In this post, we introduce the math foundation behind principal component analysis, a simple technique for dimensionality reduction.
yang's post (written in Chinese)
Diagonalizable matrix
The high-level idea of principal component analysis is to reduce the dimensionality of a given dataset by transforming it into a new dataset in which all variables (features) are independent of each other. We denote this transformation as follows:
$$ Y = PX \tag{0} $$
where $X \in R^{m \times n}$ is the original dataset with $m$ instances and $n$ variables, $P \in R^{n \times r}$ is the reduction matrix, and $Y \in R^{m \times r}$ is the transformed dataset with $r$ variables. To better understand how information was stored in our dataset matrix $X$, we can use the concept of variance and covariance of feature variables in dataset matrix $X$. Let's denote $v_a$ as a variable in the variable vector $v\in R^n$. The variance of $v_a$ is:
$$ \mathrm{Var}(v_a) = \frac{1}{m} \sum_{i=1}^{m} (v_a^i - E[v_a])^2 \tag{1} $$
The magnitude of the variance can be used to indicate the volume of information embedded in this variable. A variable contains no information is a constant with zero variance. Covariance, as another measure, indicate the level of dependency between two variables:
$$ \mathrm{Cov}(v_a, v_b) = \frac{1}{m} \sum_{i=1}^{m} (v_a^i - E[v_a])(v_b^i - E[v_b]) \tag{2} $$
To represent both variance and covariance in a matrix form, we can use the concept of covariance matrix. Let's denote the covariance matrix of the random variables vector $v$ as $C$:
\begin{align} C &= \begin{bmatrix} \mathrm{Var}(v_1) & \mathrm{Cov}(v_1, v_2) & \dots & \mathrm{Cov}(v_1, v_n) \\ \mathrm{Cov}(v_2, v_1) & \mathrm{Var}(v_2) & \dots & \mathrm{Cov}(v_2, v_n) \\ \vdots & \vdots & \ddots & \vdots \\ \mathrm{Cov}(v_n, v_1) & \mathrm{Cov}(v_n, v_2) & \dots & \mathrm{Var}(v_n) \end{bmatrix} \tag{3} \\ \end{align}
Where the diagonal of $C$ are variance of each variable, and the non-diagonal elements are covariances of any two variables.
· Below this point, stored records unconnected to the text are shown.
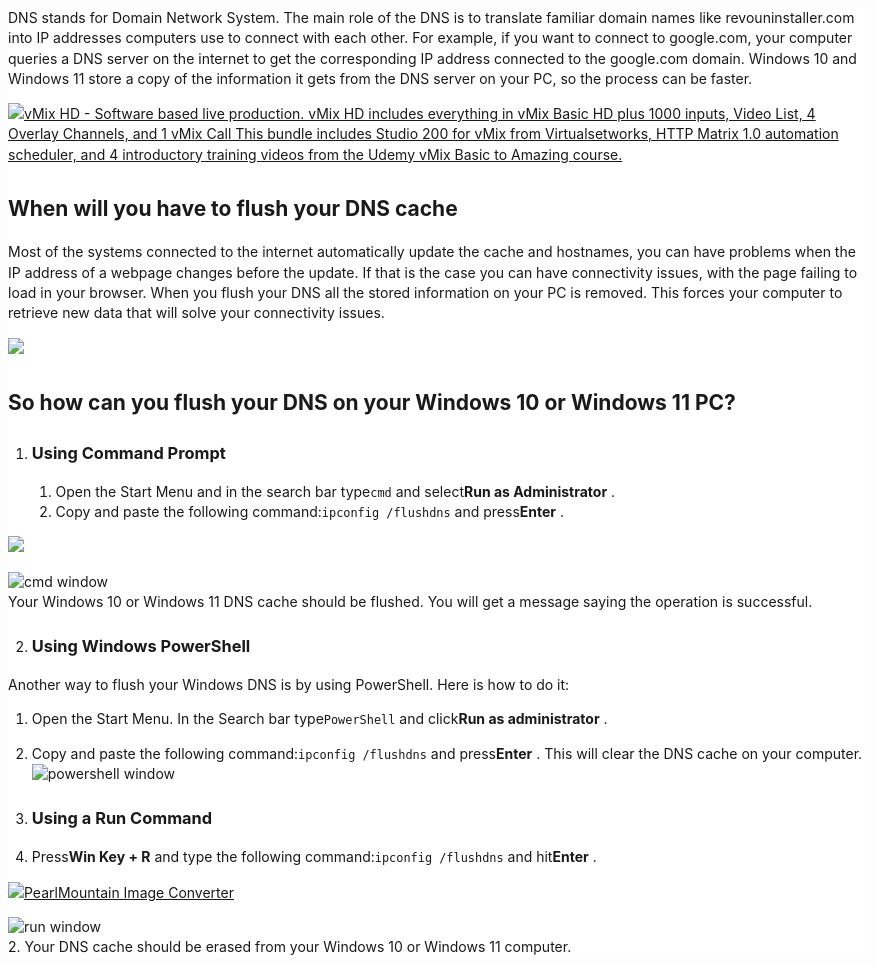  DNS stands for Domain Network System. The main role of the DNS is to translate familiar domain names like revouninstaller.com into IP addresses computers use to connect with each other. For example, if you want to connect to google.com, your computer queries a DNS server on the internet to get the corresponding IP address connected to the google.com domain. Windows 10 and Windows 11 store a copy of the information it gets from the DNS server on your PC, so the process can be faster.


<a href="https://secure.2checkout.com/order/checkout.php?PRODS=4718730&QTY=1&AFFILIATE=108875&CART=1"> <img src="https://secure.avangate.com/images/merchant/ce9a6fb2becc2d235e62b125e9260102/products/copy_vMixCallScreenshot1-large.jpg" border="0">vMix HD - Software based live production. vMix HD includes everything in vMix Basic HD plus 1000 inputs, Video List, 4 Overlay Channels, and 1 vMix Call 
This bundle includes Studio 200 for vMix from Virtualsetworks, HTTP Matrix 1.0 automation scheduler, and 4 introductory training videos from the Udemy vMix Basic to Amazing course. </a>

## When will you have to flush your DNS cache

 Most of the systems connected to the internet automatically update the cache and hostnames, you can have problems when the IP address of a webpage changes before the update. If that is the case you can have connectivity issues, with the page failing to load in your browser. When you flush your DNS all the stored information on your PC is removed. This forces your computer to retrieve new data that will solve your connectivity issues.


<a href="https://store.nero.com/order/checkout.php?PRODS=42296740&QTY=1&AFFILIATE=108875&CART=1"><img src="https://www.nero.com/nero-com-wAssets/img/banners/2023/biu/Nero_BackItUp_Screen_2.webp" border="0"></a>

## So how can you flush your DNS on your Windows 10 or Windows 11 PC?

1. ### Using Command Prompt  

   1. Open the Start Menu and in the search bar type`cmd` and select**Run as Administrator** .  
   2. Copy and paste the following command:`ipconfig /flushdns` and press**Enter** .  

<a href="https://secure.2checkout.com/order/checkout.php?PRODS=4620778&QTY=1&AFFILIATE=108875&CART=1"><img src="https://secure.avangate.com/images/merchant/07dd4d5a72f5740ef0f035f201951476/300__250banner.jpg" border="0"></a>

   ![cmd window](https://f057a20f961f56a72089-b74530d2d26278124f446233f95622ef.ssl.cf1.rackcdn.com/site/blog/flush-dns-windows/method-1-command-prompt.png)  
 Your Windows 10 or Windows 11 DNS cache should be flushed. You will get a message saying the operation is successful.

2. ### Using Windows PowerShell  

 Another way to flush your Windows DNS is by using PowerShell. Here is how to do it:  

   1. Open the Start Menu. In the Search bar type`PowerShell` and click**Run as administrator** .  
   2. Copy and paste the following command:`ipconfig /flushdns` and press**Enter** . This will clear the DNS cache on your computer.  
   ![powershell window](https://f057a20f961f56a72089-b74530d2d26278124f446233f95622ef.ssl.cf1.rackcdn.com/site/blog/flush-dns-windows/method-2-powershell.png)
   3. ### Using a Run Command  

   1. Press**Win Key + R** and type the following command:`ipconfig /flushdns` and hit**Enter** .  

<a href="https://secure.2checkout.com/order/checkout.php?PRODS=4550420&QTY=1&AFFILIATE=108875&CART=1"><img src="https://www.pearlmountainsoft.com/n_img/product/pic/f_02.jpg" border="0">PearlMountain Image Converter</a>

   ![run window](https://f057a20f961f56a72089-b74530d2d26278124f446233f95622ef.ssl.cf1.rackcdn.com/site/blog/flush-dns-windows/method-3-run.png)  
   2. Your DNS cache should be erased from your Windows 10 or Windows 11 computer.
Noted that if we normalized $X$ by making all $E[v_i] = 0$, our transformed $X$ still contains the same information; therefore, our covariance matrix can be simplified as follows:
\begin{align} C &= \begin{bmatrix} \frac{1}{m} \sum_{i=1}^{m} (v_1)^2 & \frac{1}{m} \sum_{i=1}^{m} v_1 v_2 & \dots & \frac{1}{m} \sum_{i=1}^{m} v_1 v_n \\ \frac{1}{m} \sum_{i=1}^{m} v_2 v_1 & \frac{1}{m} \sum_{i=1}^{m} (v_2)^2 & \dots & \frac{1}{m} \sum_{i=1}^{m} v_2 v_n \\ \vdots & \vdots & \ddots & \vdots \\ \frac{1}{m} \sum_{i=1}^{m} v_n v_1 & \frac{1}{m} \sum_{i=1}^{m} v_n v_2 & \dots & \frac{1}{m} \sum_{i=1}^{m} (v_n)^2 \end{bmatrix} \tag{3} \\ &= \frac{1}{m} X^T X \tag{4} \end{align}
From (3), we know that $C$ is the covariance matrix associated with the original dataset $X$. For the transformed dataset $Y = XP$, we can also obtain a covariance matrix $D \in R^{r \times r}$ using the same procedural as (4). Interestingly, $D$ has can be rewritten with only $P$ and $C$:
\begin{align} D &= \frac{1}{m} Y^T Y \\ &= \frac{1}{m} (XP)^T (XP) \\ &= \frac{1}{m} P^T X^T(XP) \\ &= P^T \frac{1}{m} X^T X P \\ &= P^T C P \tag{5} \end{align}
Since $D$ is a covariance matrix that contains variances and covariances of the new feature variables vector, our objective is to find a $P$ such that any two random variables of this new feature variables vector have zero covariance.In addition, because $D$ has a smaller dimension than $C$, we also want this new feature variables vector to retain as much information as possible from the original dataset. Given $r$ real values such that $\lambda_1 \geq \lambda_2 \dots \lambda_r$, we want D to be a diagonal covariance matrix:
\begin{align} D &= \begin{bmatrix} \lambda_1 & 0 & \dots & 0 \\ 0 & \lambda_2 & \dots & 0 \\ \vdots & \vdots & \ddots & \vdots \\ 0 & 0 & \dots & \lambda_r \end{bmatrix} \tag{6} \\ \end{align}
This process of finding $P$ that turns D into a diagonal matrix is called diagonalization in linear algebra (see Diagonalizable matrix). It involves eigendecomposition of matrix $C$, which happens to be a real symmetric matrix in this case. So if we apply eigendecomposition on $C$, we get:
\begin{align} C &= P D P^T \tag{7} \end{align}
where $P$ is an orthogonal matrix.
It's also common to solve PCA problem with singular value decomposition. First, let's apply SVD on $X$:
\begin{align} X &= U \Sigma V^T \tag{8} \end{align}
For $X^T X$, we have:
\begin{align} X^T X &= (U \Sigma V^T)^T U \Sigma V^T \\ &= V \Sigma^T U^T U \Sigma V^T \\ &= V \Sigma^T \Sigma V^T \tag{$U^T U = I$} \\ &= V \Sigma \Sigma V^T \tag{$\Sigma^T = \Sigma$, because $\Sigma$ is a symmetric matrix} \\ &= V \Sigma^2 V^T \tag{9} \end{align}
Given (7) and (9), it's not difficult to see that $P = V$ and $m D = \Sigma^2$, where $m$ is a constant. This means we can solve PCA by only applying SVD on $X$, without calculating $X^T X$.